In this research, our goal was to explore the effects of argan oil, a herbal drug commonly used in the treatment of various diseases, and polyhexanide which is used as an antiseptic agent in modern medicine, in wounds infected with S. aureus in mice, which causes wound infections in hospitals that are difficult to treat.

MATERIALS AND METHODS

Chemicals and ethical approval
 
Argan oil and polyhexanide were purchased from commercial suppliers. Argan oil originates from the south of Morocco. Argan oil is derived from the hard kernel of the fruit by a conventional hand-pressing method and has been used without any prior processing. It is kept in a brown bottle at room temperature to protect it from light. Commercial preparation of polyhexanide was bought and used (Actolind W solution Acto CmbH). Our research was conducted at Çukurova University Health Sciences Experimental Application and Research Center between May and August 2018, after receiving the approval of the Çukurova University Experimental Animals Local Ethics Committee (approval number: 2018-01/05). In our study, 45 albino male BALB/c mice aged 3-4 weeks, weighing 25±5 g, were used. All animals were housed in room conditions to provide standard environmental conditions, and fed with standard food and tap water.
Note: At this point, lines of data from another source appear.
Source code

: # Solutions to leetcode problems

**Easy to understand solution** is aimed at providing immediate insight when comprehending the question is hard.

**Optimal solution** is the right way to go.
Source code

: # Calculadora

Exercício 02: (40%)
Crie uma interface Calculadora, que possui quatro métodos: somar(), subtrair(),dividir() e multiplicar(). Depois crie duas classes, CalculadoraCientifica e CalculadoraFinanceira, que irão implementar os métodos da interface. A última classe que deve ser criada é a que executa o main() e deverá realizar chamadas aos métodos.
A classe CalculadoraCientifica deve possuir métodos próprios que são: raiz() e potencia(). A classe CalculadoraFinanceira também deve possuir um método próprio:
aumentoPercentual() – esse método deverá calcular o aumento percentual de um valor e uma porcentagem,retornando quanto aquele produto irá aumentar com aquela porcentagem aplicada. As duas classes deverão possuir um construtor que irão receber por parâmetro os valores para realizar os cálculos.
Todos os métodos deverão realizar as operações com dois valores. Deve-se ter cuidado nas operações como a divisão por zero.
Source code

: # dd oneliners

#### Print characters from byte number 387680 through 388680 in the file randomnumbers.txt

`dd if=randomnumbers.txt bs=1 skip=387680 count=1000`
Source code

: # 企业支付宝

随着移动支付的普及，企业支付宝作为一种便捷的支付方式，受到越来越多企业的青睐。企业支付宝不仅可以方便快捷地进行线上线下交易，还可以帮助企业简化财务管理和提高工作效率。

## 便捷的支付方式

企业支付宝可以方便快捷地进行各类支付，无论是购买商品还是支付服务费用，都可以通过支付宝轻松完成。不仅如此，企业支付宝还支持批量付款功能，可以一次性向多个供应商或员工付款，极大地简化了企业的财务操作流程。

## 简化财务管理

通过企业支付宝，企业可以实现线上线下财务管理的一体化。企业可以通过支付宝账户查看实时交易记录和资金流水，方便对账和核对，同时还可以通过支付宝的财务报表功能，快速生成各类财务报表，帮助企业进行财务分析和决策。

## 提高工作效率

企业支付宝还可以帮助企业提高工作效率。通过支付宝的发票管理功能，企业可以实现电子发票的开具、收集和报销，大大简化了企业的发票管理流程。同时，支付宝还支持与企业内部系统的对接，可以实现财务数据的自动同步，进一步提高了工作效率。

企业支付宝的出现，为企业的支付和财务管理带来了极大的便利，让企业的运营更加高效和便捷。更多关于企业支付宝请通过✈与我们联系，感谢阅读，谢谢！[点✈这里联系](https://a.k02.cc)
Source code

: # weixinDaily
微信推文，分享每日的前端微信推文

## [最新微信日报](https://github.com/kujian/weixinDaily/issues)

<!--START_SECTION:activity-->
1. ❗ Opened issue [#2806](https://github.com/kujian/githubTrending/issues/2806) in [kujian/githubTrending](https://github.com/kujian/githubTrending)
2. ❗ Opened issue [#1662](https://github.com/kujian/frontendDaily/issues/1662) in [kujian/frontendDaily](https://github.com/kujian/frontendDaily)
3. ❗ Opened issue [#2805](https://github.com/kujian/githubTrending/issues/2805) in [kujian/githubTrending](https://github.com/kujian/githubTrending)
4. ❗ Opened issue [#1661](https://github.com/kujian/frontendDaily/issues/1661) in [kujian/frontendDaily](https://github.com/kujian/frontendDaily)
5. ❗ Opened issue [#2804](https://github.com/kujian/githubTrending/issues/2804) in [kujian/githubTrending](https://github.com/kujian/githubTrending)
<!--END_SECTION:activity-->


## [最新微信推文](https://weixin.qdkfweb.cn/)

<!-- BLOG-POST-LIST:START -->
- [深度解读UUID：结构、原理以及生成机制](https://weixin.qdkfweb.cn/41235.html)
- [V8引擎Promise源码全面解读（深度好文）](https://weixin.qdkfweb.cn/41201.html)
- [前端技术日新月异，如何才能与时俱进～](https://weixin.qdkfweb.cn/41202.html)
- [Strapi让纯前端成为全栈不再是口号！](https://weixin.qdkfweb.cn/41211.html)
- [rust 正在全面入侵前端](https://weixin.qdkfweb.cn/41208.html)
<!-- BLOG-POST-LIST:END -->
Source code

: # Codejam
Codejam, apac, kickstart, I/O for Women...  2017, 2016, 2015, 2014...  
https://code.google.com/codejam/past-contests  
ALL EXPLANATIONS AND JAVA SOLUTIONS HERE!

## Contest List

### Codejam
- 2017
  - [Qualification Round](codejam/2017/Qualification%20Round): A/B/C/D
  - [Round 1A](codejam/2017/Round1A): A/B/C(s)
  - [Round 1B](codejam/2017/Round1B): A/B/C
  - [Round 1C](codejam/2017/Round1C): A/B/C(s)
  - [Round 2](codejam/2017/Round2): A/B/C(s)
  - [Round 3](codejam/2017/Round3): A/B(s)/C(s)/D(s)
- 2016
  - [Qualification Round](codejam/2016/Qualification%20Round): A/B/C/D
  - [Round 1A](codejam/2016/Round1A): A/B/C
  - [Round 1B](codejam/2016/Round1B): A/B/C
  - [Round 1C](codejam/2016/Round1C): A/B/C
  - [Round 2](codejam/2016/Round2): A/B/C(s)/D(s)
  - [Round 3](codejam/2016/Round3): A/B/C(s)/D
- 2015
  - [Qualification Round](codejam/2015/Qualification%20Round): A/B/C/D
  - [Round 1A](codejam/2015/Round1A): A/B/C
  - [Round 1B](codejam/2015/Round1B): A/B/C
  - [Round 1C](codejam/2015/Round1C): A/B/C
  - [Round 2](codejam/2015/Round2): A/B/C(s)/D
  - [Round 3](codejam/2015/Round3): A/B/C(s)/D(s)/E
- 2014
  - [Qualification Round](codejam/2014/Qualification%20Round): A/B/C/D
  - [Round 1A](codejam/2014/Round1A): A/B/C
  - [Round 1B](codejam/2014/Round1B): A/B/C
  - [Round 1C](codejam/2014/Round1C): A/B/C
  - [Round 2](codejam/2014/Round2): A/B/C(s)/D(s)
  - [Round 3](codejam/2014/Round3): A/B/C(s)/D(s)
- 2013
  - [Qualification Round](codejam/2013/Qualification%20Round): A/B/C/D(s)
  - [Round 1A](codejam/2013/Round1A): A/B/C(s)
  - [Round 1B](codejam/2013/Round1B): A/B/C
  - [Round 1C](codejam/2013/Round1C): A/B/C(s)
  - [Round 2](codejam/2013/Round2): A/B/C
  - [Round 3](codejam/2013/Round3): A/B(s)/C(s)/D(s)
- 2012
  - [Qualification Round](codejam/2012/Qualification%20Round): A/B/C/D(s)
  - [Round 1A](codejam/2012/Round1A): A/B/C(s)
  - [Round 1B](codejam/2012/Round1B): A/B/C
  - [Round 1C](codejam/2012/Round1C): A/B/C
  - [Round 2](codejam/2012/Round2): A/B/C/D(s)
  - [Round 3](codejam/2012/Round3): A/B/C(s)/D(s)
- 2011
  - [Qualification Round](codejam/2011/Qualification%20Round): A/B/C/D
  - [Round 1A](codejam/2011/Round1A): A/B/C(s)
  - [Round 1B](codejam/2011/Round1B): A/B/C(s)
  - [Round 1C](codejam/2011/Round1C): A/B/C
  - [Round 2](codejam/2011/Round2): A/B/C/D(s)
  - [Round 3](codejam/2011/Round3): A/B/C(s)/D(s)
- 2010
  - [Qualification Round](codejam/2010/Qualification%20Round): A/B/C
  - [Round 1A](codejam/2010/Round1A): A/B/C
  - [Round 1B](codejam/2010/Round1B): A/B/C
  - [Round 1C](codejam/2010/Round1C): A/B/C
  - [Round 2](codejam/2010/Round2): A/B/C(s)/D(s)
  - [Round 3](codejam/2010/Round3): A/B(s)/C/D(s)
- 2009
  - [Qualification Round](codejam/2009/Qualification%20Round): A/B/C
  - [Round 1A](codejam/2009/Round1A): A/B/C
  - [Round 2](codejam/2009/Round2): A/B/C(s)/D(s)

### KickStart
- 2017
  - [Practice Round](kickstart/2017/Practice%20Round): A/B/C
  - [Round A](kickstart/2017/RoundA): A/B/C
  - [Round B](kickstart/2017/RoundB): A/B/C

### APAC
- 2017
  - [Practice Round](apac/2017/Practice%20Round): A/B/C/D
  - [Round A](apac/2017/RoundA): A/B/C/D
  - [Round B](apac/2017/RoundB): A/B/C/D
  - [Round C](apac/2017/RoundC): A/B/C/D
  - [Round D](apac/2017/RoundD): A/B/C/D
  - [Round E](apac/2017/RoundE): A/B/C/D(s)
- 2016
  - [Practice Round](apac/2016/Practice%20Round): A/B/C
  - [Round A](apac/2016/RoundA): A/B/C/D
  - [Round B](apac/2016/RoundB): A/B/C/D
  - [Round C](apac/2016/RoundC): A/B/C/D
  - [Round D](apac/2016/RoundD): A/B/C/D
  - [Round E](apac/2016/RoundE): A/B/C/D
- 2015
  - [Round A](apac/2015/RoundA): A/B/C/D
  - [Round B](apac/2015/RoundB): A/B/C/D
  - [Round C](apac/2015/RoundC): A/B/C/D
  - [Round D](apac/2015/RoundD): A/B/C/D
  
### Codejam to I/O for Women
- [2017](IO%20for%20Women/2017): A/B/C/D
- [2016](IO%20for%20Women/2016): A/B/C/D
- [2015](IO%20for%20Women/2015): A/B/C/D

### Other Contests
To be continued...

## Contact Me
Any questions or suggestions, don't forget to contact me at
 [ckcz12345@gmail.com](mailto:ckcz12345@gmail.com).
Application of experimental protocol

General anaesthesia was induced by intramuscular administration of a mixture of 50 mg/kg ketamine (Ketalar®) and 10 mg/kg xylazine hydrochloride (Alfazyne®, 2%) in mice. The operation areas of animals were shaved under deep anaesthesia. After the cleaning and disinfection of the wound area, the model described by Park et al. (2012) was applied as an experimental wound model. The dorsal skin of the mouse was picked up at the midline and punched through two layers of skin (10 mm in diameter and 1-2 mm deep). After surgery, mice received carprofen (Adamson et al., 2010) 5 mg/kg dose subcutaneously every day for 14 days for analgesia during all of the experimental procedures.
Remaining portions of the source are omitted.